Horizontal vs Vertical Scaling: When to Scale Up and When to Scale Out
Horizontal vs Vertical Scaling#
Every system hits a ceiling. The question is never if you need to scale, but how. The two fundamental strategies — scale up (vertical) and scale out (horizontal) — have radically different trade-offs.
Vertical Scaling (Scale Up)#
Add more power to a single machine: more CPU, RAM, faster disks.
Before: 4 cores, 16 GB RAM, 500 GB SSD
After: 64 cores, 256 GB RAM, 2 TB NVMe
Advantages:
- Zero code changes required
- No distributed systems complexity
- Simpler debugging and monitoring
- Single point of data consistency
Limits:
- Hardware has a ceiling (you cannot buy a 10,000-core machine)
- Single point of failure
- Downtime during upgrades
- Cost grows exponentially at the top end
Horizontal Scaling (Scale Out)#
Add more machines running the same workload behind a load balancer.

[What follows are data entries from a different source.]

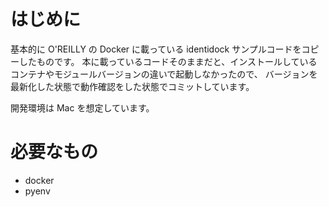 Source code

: # はじめに

基本的に O'REILLY の Docker に載っている identidock サンプルコードをコピーしたものです。
本に載っているコードそのままだと、インストールしているコンテナやモジュールバージョンの違いで起動しなかったので、
バージョンを最新化した状態で動作確認をした状態でコミットしています。

開発環境は Mac を想定しています。

# 必要なもの

* docker
* pyenv
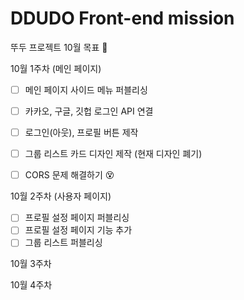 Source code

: # DDUDO Front-end mission

뚜두 프로젝트 10월 목표 📝

 10월 1주차 (메인 페이지)

- [ ]  메인 페이지 사이드 메뉴 퍼블리싱
- [ ]  카카오, 구글, 깃헙 로그인 API 연결
- [ ]  로그인(아웃), 프로필 버튼 제작
- [ ]  그룹 리스트 카드 디자인 제작 (현재 디자인 폐기)
- [ ]  CORS 문제 해결하기 😵
    
    

10월 2주차 (사용자 페이지)

- [ ]  프로필 설정 페이지 퍼블리싱
- [ ]  프로필 설정 페이지 기능 추가
- [ ]  그룹 리스트 퍼블리싱

10월 3주차

10월 4주차

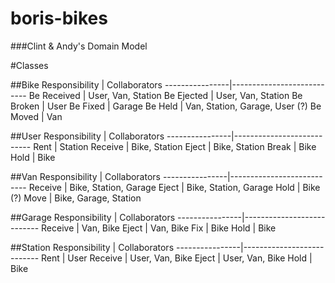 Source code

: boris-bikes
===========
###Clint & Andy's Domain Model

#Classes

##Bike
Responsibility  | Collaborators
----------------|---------------------------
Be Received     | User, Van, Station
Be Ejected      | User, Van, Station
Be Broken       | User
Be Fixed        | Garage
Be Held         | Van, Station, Garage, User
(?) Be Moved    | Van

##User
Responsibility  | Collaborators
----------------|---------------------------
Rent            | Station
Receive         | Bike, Station
Eject           | Bike, Station
Break           | Bike
Hold            | Bike

##Van
Responsibility  | Collaborators
----------------|---------------------------
Receive         | Bike, Station, Garage
Eject           | Bike, Station, Garage
Hold            | Bike
(?) Move        | Bike, Garage, Station

##Garage
Responsibility  | Collaborators
----------------|---------------------------
Receive         | Van, Bike
Eject           | Van, Bike
Fix             | Bike
Hold            | Bike

##Station
Responsibility  | Collaborators
----------------|---------------------------
Rent            | User
Receive         | User, Van, Bike
Eject           | User, Van, Bike
Hold            | Bike
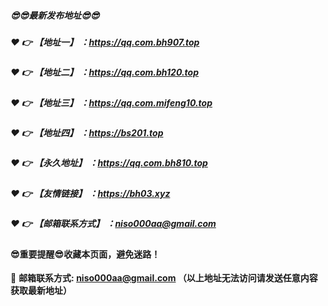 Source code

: ##### :sunglasses::sunglasses:最新发布地址:sunglasses::sunglasses:

##### :heart: :point_right: 【地址一】 ：https://qq.com.bh907.top

##### :heart: :point_right: 【地址二】 ：https://qq.com.bh120.top

##### :heart: :point_right: 【地址三】 ：https://qq.com.mifeng10.top

##### :heart: :point_right: 【地址四】 ：https://bs201.top

##### :heart: :point_right: 【永久地址】 ：https://qq.com.bh810.top

##### :heart: :point_right: 【友情链接】 ：https://bh03.xyz

##### :heart: :point_right: 【邮箱联系方式】 ：niso000aa@gmail.com

#### :sunglasses:重要提醒:sunglasses:收藏本页面，避免迷路！


:e-mail: __邮箱联系方式: niso000aa@gmail.com （以上地址无法访问请发送任意内容获取最新地址）__
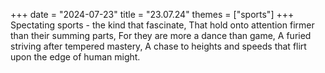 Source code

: +++
date = "2024-07-23"
title = "23.07.24"
themes = ["sports"]
+++
Spectating sports - the kind that fascinate,
That hold onto attention firmer than their summing parts,
For they are more a dance than game,
A furied striving after tempered mastery,
A chase to heights and speeds that flirt upon the edge of human might.
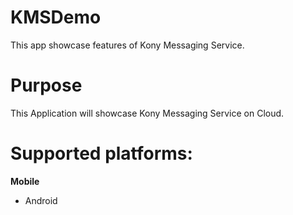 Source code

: KMSDemo
================

This app showcase features of Kony Messaging Service.

# Purpose
This Application will showcase Kony Messaging Service on Cloud.


# Supported platforms:
**Mobile**
 * Android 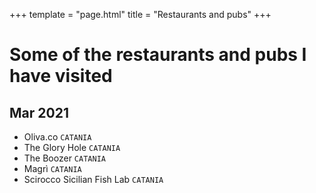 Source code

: +++
template = "page.html"
title = "Restaurants and pubs"
+++

# Some of the restaurants and pubs I have visited

## Mar 2021
* Oliva.co `CATANIA`
* The Glory Hole `CATANIA`
* The Boozer `CATANIA`
* Magrì `CATANIA`
* Scirocco Sicilian Fish Lab `CATANIA`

Before: 1 server handling 1,000 req/s
After: 10 servers handling 10,000 req/s
Advantages:
- Near-linear capacity growth
- Built-in redundancy
- Rolling upgrades with zero downtime
- Commodity hardware keeps costs linear
Limits:
- Requires stateless (or externalized state) design
- Data consistency becomes complex
- Network overhead between nodes
- Operational complexity increases
When to Choose Each#
| Factor | Vertical | Horizontal |
|---|---|---|
| Traffic pattern | Predictable, moderate | Spiky, high-volume |
| Data model | Strong consistency needed | Eventually consistent OK |
| Team size | Small ops team | Dedicated platform team |
| Budget curve | Spend more per unit | Spend less per unit at scale |
| Downtime tolerance | Some acceptable | Zero tolerance |
Rule of thumb: Start vertical until you hit a wall, then go horizontal for the workloads that need it.
Stateless Services: The Foundation of Horizontal Scaling#
Horizontal scaling only works when any instance can handle any request. That means no local state.
// Bad: state lives on the instance
const sessions = new Map();
app.post("/login", (req, res) => {
sessions.set(req.userId, { token: "abc" });
});
// Good: state lives in external store
app.post("/login", async (req, res) => {
await redis.set(`session:${req.userId}`, { token: "abc" });
});
Move these out of the instance:
- Sessions — Redis, Memcached, or JWT tokens
- File uploads — S3, GCS, or object storage
- Caches — Shared Redis/Memcached cluster
- Job state — External queue (SQS, RabbitMQ)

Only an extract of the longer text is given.